- **EXERCISE DIRECTIONS**
Nothing but the pictures should be left out when you copy the records exactly.

[Data entries]
%%

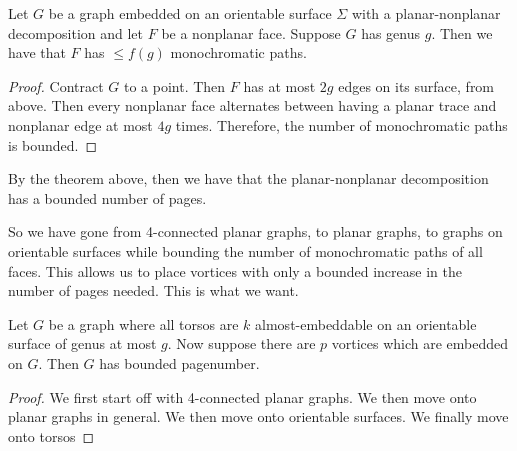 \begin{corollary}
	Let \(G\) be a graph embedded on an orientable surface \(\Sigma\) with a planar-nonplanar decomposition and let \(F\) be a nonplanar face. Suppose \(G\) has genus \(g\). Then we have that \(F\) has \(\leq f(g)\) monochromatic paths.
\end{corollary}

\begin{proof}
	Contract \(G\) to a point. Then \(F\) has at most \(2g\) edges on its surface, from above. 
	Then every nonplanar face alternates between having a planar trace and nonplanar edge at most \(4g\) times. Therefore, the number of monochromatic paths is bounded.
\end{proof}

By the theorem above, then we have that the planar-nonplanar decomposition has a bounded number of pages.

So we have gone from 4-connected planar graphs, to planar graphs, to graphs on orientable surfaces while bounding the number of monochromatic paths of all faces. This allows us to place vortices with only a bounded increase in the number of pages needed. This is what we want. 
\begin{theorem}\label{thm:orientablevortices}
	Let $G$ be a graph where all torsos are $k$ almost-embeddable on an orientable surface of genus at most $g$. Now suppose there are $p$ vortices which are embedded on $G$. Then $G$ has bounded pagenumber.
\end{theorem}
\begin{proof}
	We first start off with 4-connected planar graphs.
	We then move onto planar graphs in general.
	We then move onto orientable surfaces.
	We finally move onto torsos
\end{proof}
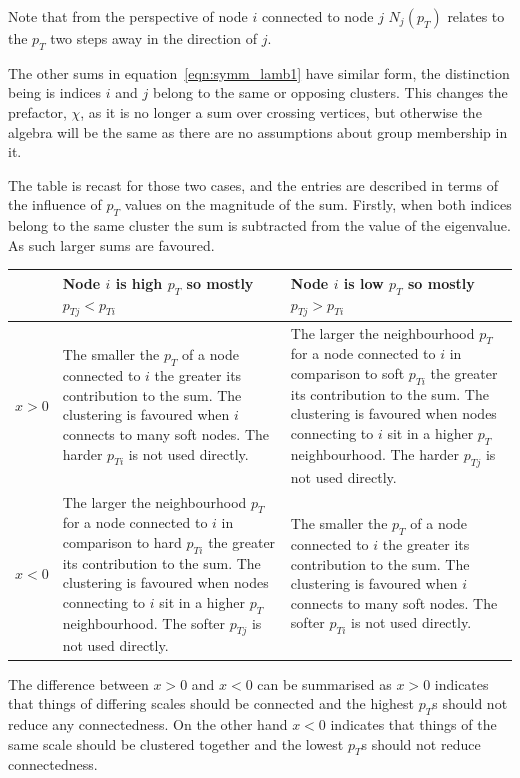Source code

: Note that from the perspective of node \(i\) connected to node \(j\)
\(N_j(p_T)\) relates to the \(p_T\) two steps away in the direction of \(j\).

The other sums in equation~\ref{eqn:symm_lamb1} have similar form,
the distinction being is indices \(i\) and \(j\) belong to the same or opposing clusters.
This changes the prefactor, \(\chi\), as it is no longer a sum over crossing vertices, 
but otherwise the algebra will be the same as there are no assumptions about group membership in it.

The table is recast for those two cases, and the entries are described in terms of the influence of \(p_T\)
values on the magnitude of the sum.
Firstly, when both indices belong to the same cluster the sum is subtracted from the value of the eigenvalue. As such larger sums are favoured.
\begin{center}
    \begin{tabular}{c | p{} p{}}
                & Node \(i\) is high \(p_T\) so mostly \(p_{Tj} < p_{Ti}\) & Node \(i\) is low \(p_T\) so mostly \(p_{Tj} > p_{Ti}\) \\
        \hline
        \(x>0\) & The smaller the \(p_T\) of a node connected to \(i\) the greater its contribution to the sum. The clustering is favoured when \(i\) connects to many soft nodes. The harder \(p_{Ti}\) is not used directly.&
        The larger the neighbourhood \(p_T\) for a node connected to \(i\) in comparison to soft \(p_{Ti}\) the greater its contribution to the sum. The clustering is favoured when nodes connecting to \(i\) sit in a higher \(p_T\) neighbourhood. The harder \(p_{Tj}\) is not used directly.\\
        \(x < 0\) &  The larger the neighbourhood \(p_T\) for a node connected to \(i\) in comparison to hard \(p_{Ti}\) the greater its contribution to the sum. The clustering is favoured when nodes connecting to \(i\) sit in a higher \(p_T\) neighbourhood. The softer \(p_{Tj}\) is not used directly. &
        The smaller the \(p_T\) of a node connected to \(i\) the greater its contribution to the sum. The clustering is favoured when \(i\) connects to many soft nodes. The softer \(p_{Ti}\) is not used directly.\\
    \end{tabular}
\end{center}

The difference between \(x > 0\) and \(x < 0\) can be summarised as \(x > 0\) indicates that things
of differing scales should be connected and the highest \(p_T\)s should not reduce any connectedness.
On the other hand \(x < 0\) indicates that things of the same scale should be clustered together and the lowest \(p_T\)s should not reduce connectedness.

%%

- **PROBLEM SOLUTION**
 \begin{corollary}
	Let \(G\) be a graph embedded on an orientable surface \(\Sigma\) with a planar-nonplanar decomposition and let \(F\) be a nonplanar face. Suppose \(G\) has genus \(g\). Then we have that \(F\) has \(\leq f(g)\) monochromatic paths.
\end{corollary}

\begin{proof}
	Contract \(G\) to a point. Then \(F\) has at most \(2g\) edges on its surface, from above. 
	Then every nonplanar face alternates between having a planar trace and nonplanar edge at most \(4g\) times. Therefore, the number of monochromatic paths is bounded.
\end{proof}

By the theorem above, then we have that the planar-nonplanar decomposition has a bounded number of pages.

So we have gone from 4-connected planar graphs, to planar graphs, to graphs on orientable surfaces while bounding the number of monochromatic paths of all faces. This allows us to place vortices with only a bounded increase in the number of pages needed. This is what we want. 
\begin{theorem}\label{thm:orientablevortices}
	Let $G$ be a graph where all torsos are $k$ almost-embeddable on an orientable surface of genus at most $g$. Now suppose there are $p$ vortices which are embedded on $G$. Then $G$ has bounded pagenumber.
\end{theorem}
\begin{proof}
	We first start off with 4-connected planar graphs.
	We then move onto planar graphs in general.
	We then move onto orientable surfaces.
	We finally move onto torsos
\end{proof}
Source code

: Note that from the perspective of node \(i\) connected to node \(j\)
\(N_j(p_T)\) relates to the \(p_T\) two steps away in the direction of \(j\).

The other sums in equation~\ref{eqn:symm_lamb1} have similar form,
the distinction being is indices \(i\) and \(j\) belong to the same or opposing clusters.
This changes the prefactor, \(\chi\), as it is no longer a sum over crossing vertices, 
but otherwise the algebra will be the same as there are no assumptions about group membership in it.

The table is recast for those two cases, and the entries are described in terms of the influence of \(p_T\)
values on the magnitude of the sum.
Firstly, when both indices belong to the same cluster the sum is subtracted from the value of the eigenvalue. As such larger sums are favoured.
\begin{center}
    \begin{tabular}{c | p{} p{}}
                & Node \(i\) is high \(p_T\) so mostly \(p_{Tj} < p_{Ti}\) & Node \(i\) is low \(p_T\) so mostly \(p_{Tj} > p_{Ti}\) \\
        \hline
        \(x>0\) & The smaller the \(p_T\) of a node connected to \(i\) the greater its contribution to the sum. The clustering is favoured when \(i\) connects to many soft nodes. The harder \(p_{Ti}\) is not used directly.&
        The larger the neighbourhood \(p_T\) for a node connected to \(i\) in comparison to soft \(p_{Ti}\) the greater its contribution to the sum. The clustering is favoured when nodes connecting to \(i\) sit in a higher \(p_T\) neighbourhood. The harder \(p_{Tj}\) is not used directly.\\
        \(x < 0\) &  The larger the neighbourhood \(p_T\) for a node connected to \(i\) in comparison to hard \(p_{Ti}\) the greater its contribution to the sum. The clustering is favoured when nodes connecting to \(i\) sit in a higher \(p_T\) neighbourhood. The softer \(p_{Tj}\) is not used directly. &
        The smaller the \(p_T\) of a node connected to \(i\) the greater its contribution to the sum. The clustering is favoured when \(i\) connects to many soft nodes. The softer \(p_{Ti}\) is not used directly.\\
    \end{tabular}
\end{center}

The difference between \(x > 0\) and \(x < 0\) can be summarised as \(x > 0\) indicates that things
of differing scales should be connected and the highest \(p_T\)s should not reduce any connectedness.
On the other hand \(x < 0\) indicates that things of the same scale should be clustered together and the lowest \(p_T\)s should not reduce connectedness.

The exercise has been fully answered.